In order to evaluate the potential of deep classifiers for directional data, we present two further experiments in this section. Specifically, we have trained two Multilayer Perceptrons (MLPs), which were essentially identical, except for one important difference: one of them (denoted by rMLP) was trained on top of raw angle values (normalized to lie in a single period); the other one (denoted by dMLP) was trained on top of the feature transformation

ϕ (x) = {(cos (x), sin (x))}^{⊺}

, which defines the cosine kernel, applied to all angular components. The latter was a first attempt towards deep directional classifiers, while the former was completely unaware of the directionality of the data. Each hidden layer in the MLPs had the following structure: fully-connected transformation (dense layer) with 256 output neurons + batch normalization [21] + ReLU + dropout [22]. The output layer is a standard fully-connected transformation followed by a sigmoid, in the case of binary classification, or a softmax, when there are more than two classes. The models were trained to minimize the usual cross-entropy loss with

ℓ^{2}

regularization. The total number of layers was chosen between 4 and 5 using 3-fold cross-validation, together with the remaining hyperparameters (dropout rate,

ℓ^{2}

regularization weight, and learning rate). Training was performed for 200 epochs or until the loss plateaued. The training protocol, including the evaluated datasets, the number of runs for each dataset, and the evaluated metrics, was exactly the same as in the previous set of experiments.
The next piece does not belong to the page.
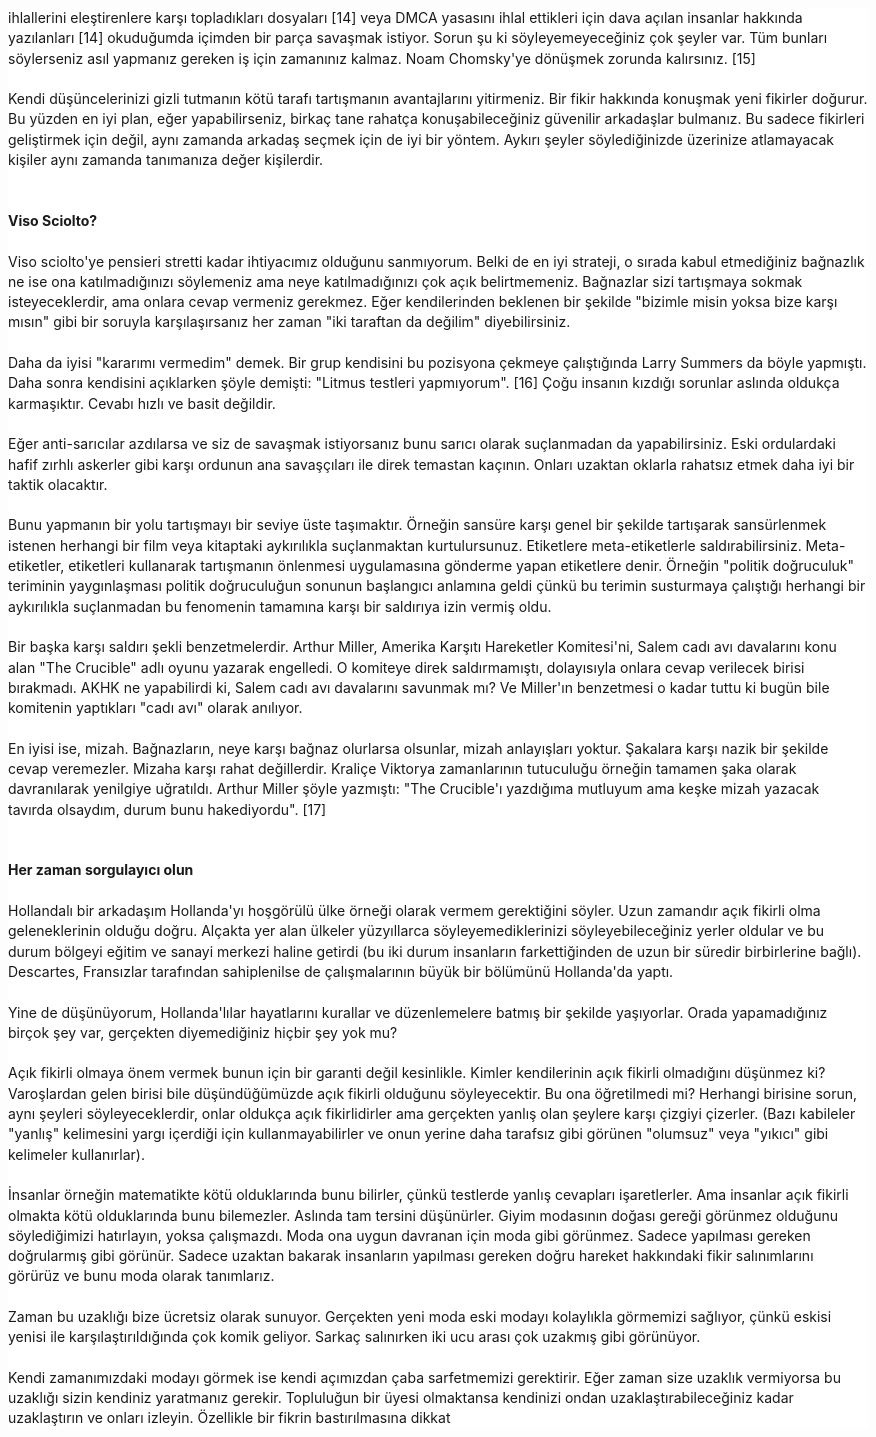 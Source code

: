 ihlallerini eleştirenlere karşı topladıkları dosyaları [14] veya DMCA yasasını ihlal ettikleri için dava açılan insanlar hakkında yazılanları [14] okuduğumda içimden bir parça savaşmak istiyor. Sorun şu ki söyleyemeyeceğiniz çok şeyler var. Tüm bunları söylerseniz asıl yapmanız gereken iş için zamanınız kalmaz. Noam Chomsky'ye dönüşmek zorunda kalırsınız. [15]<br /><br />Kendi düşüncelerinizi gizli tutmanın kötü tarafı tartışmanın avantajlarını yitirmeniz. Bir fikir hakkında konuşmak yeni fikirler doğurur. Bu yüzden en iyi plan, eğer yapabilirseniz, birkaç tane rahatça konuşabileceğiniz güvenilir arkadaşlar bulmanız. Bu sadece fikirleri geliştirmek için değil, aynı zamanda arkadaş seçmek için de iyi bir yöntem. Aykırı şeyler söylediğinizde üzerinize atlamayacak kişiler aynı zamanda tanımanıza değer kişilerdir.<br /><br /><br /><span style="font-weight:bold;">Viso Sciolto?</span><br /><br />Viso sciolto'ye pensieri stretti kadar ihtiyacımız olduğunu sanmıyorum. Belki de en iyi strateji, o sırada kabul etmediğiniz bağnazlık ne ise ona katılmadığınızı söylemeniz ama neye katılmadığınızı çok açık belirtmemeniz. Bağnazlar sizi tartışmaya sokmak isteyeceklerdir, ama onlara cevap vermeniz gerekmez. Eğer kendilerinden beklenen bir şekilde "bizimle misin yoksa bize karşı mısın" gibi bir soruyla karşılaşırsanız her zaman "iki taraftan da değilim" diyebilirsiniz.<br /><br />Daha da iyisi "kararımı vermedim" demek. Bir grup kendisini bu pozisyona çekmeye çalıştığında Larry Summers da böyle yapmıştı. Daha sonra kendisini açıklarken şöyle demişti: "Litmus testleri yapmıyorum". [16] Çoğu insanın kızdığı sorunlar aslında oldukça karmaşıktır. Cevabı hızlı ve basit değildir.<br /><br />Eğer anti-sarıcılar azdılarsa ve siz de savaşmak istiyorsanız bunu sarıcı olarak suçlanmadan da yapabilirsiniz. Eski ordulardaki hafif zırhlı askerler gibi karşı ordunun ana savaşçıları ile direk temastan kaçının. Onları uzaktan oklarla rahatsız etmek daha iyi bir taktik olacaktır.<br /><br />Bunu yapmanın bir yolu tartışmayı bir seviye üste taşımaktır. Örneğin sansüre karşı genel bir şekilde tartışarak sansürlenmek istenen herhangi bir film veya kitaptaki aykırılıkla suçlanmaktan kurtulursunuz. Etiketlere meta-etiketlerle saldırabilirsiniz. Meta-etiketler, etiketleri kullanarak tartışmanın önlenmesi uygulamasına gönderme yapan etiketlere denir. Örneğin "politik doğruculuk" teriminin yaygınlaşması politik doğruculuğun sonunun başlangıcı anlamına geldi çünkü bu terimin susturmaya çalıştığı herhangi bir aykırılıkla suçlanmadan bu fenomenin tamamına karşı bir saldırıya izin vermiş oldu.<br /><br />Bir başka karşı saldırı şekli benzetmelerdir. Arthur Miller, Amerika Karşıtı Hareketler Komitesi'ni, Salem cadı avı davalarını konu alan "The Crucible" adlı oyunu yazarak engelledi. O komiteye direk saldırmamıştı, dolayısıyla onlara cevap verilecek birisi bırakmadı. AKHK ne yapabilirdi ki, Salem cadı avı davalarını savunmak mı? Ve Miller'ın benzetmesi o kadar tuttu ki bugün bile komitenin yaptıkları "cadı avı" olarak anılıyor.<br /><br />En iyisi ise, mizah. Bağnazların, neye karşı bağnaz olurlarsa olsunlar, mizah anlayışları yoktur. Şakalara karşı nazik bir şekilde cevap veremezler. Mizaha karşı rahat değillerdir. Kraliçe Viktorya zamanlarının tutuculuğu örneğin tamamen şaka olarak davranılarak yenilgiye uğratıldı. Arthur Miller şöyle yazmıştı: "The Crucible'ı yazdığıma mutluyum ama keşke mizah yazacak tavırda olsaydım, durum bunu hakediyordu". [17]<br /><br /><br /><span style="font-weight:bold;">Her zaman sorgulayıcı olun</span><br /><br />Hollandalı bir arkadaşım Hollanda'yı hoşgörülü ülke örneği olarak vermem gerektiğini söyler. Uzun zamandır açık fikirli olma geleneklerinin olduğu doğru. Alçakta yer alan ülkeler yüzyıllarca söyleyemediklerinizi söyleyebileceğiniz yerler oldular ve bu durum bölgeyi eğitim ve sanayi merkezi haline getirdi (bu iki durum insanların farkettiğinden de uzun bir süredir birbirlerine bağlı). Descartes, Fransızlar tarafından sahiplenilse de çalışmalarının büyük bir bölümünü Hollanda'da yaptı.<br /><br />Yine de düşünüyorum, Hollanda'lılar hayatlarını kurallar ve düzenlemelere batmış bir şekilde yaşıyorlar. Orada yapamadığınız birçok şey var, gerçekten diyemediğiniz hiçbir şey yok mu?<br /><br />Açık fikirli olmaya önem vermek bunun için bir garanti değil kesinlikle. Kimler kendilerinin açık fikirli olmadığını düşünmez ki? Varoşlardan gelen birisi bile düşündüğümüzde açık fikirli olduğunu söyleyecektir. Bu ona öğretilmedi mi? Herhangi birisine sorun, aynı şeyleri söyleyeceklerdir, onlar oldukça açık fikirlidirler ama gerçekten yanlış olan şeylere karşı çizgiyi çizerler. (Bazı kabileler "yanlış" kelimesini yargı içerdiği için kullanmayabilirler ve onun yerine daha tarafsız gibi görünen "olumsuz" veya "yıkıcı" gibi kelimeler kullanırlar).<br /><br />İnsanlar örneğin matematikte kötü olduklarında bunu bilirler, çünkü testlerde yanlış cevapları işaretlerler. Ama insanlar açık fikirli olmakta kötü olduklarında bunu bilemezler. Aslında tam tersini düşünürler. Giyim modasının doğası gereği görünmez olduğunu söylediğimizi hatırlayın, yoksa çalışmazdı. Moda ona uygun davranan için moda gibi görünmez. Sadece yapılması gereken doğrularmış gibi görünür. Sadece uzaktan bakarak insanların yapılması gereken doğru hareket hakkındaki fikir salınımlarını görürüz ve bunu moda olarak tanımlarız.<br /><br />Zaman bu uzaklığı bize ücretsiz olarak sunuyor. Gerçekten yeni moda eski modayı kolaylıkla görmemizi sağlıyor, çünkü eskisi yenisi ile karşılaştırıldığında çok komik geliyor. Sarkaç salınırken iki ucu arası çok uzakmış gibi görünüyor. <br /><br />Kendi zamanımızdaki modayı görmek ise kendi açımızdan çaba sarfetmemizi gerektirir. Eğer zaman size uzaklık vermiyorsa bu uzaklığı sizin kendiniz yaratmanız gerekir. Topluluğun bir üyesi olmaktansa kendinizi ondan uzaklaştırabileceğiniz kadar uzaklaştırın ve onları izleyin. Özellikle bir fikrin bastırılmasına dikkat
Results are in Table 3a,b, where we show again the values of our most accurate SVM (denoted by best-SVM) in each dataset for easier comparison. Like before, we observed high consistency between the accuracy and macro F

_{1}

-score values. As expected, rMLP had the worst overall performance, and this effect was mostly apparent in small datasets where the number of directional features was in the same order of magnitude as the number of non-directional ones, like Colposcopy and eBay (see Appendix B). In larger datasets and in those where the number of non-directional features was much larger than the number of directional ones (e.g., Behavior, OnlineNews), rMLP achieved more competitive results. The exception was the MAGIC dataset, where the single directional feature seemed to have a high discriminative power, and so, rMLP achieved the lowest performance among the three models. Contrary to what we just observed for rMLP, the gains of dMLP were highly encouraging. This model, built on top of a directional feature transformation, generally outperformed best-SVM in larger datasets and achieved competitive results even in smaller ones. This observation reinforces the role of directionality in these datasets and, more importantly, motivates the importance of further research to merge directional feature transformations and/or kernels with deep neural networks, which we plan to develop as future work.

10. Conclusions

Several concepts in real-life applications are represented by directional variables; from periodic time representation on calendars to compass directions. Traditional classifiers, which are unaware of the angular nature of these variables, might not properly model the data. Thereby, the study of directional classifiers is relevant for the machine learning community. Previous attempts to address classification tasks with directional variables focused on generative models [8] and discriminative linear models (logistic regression) [4].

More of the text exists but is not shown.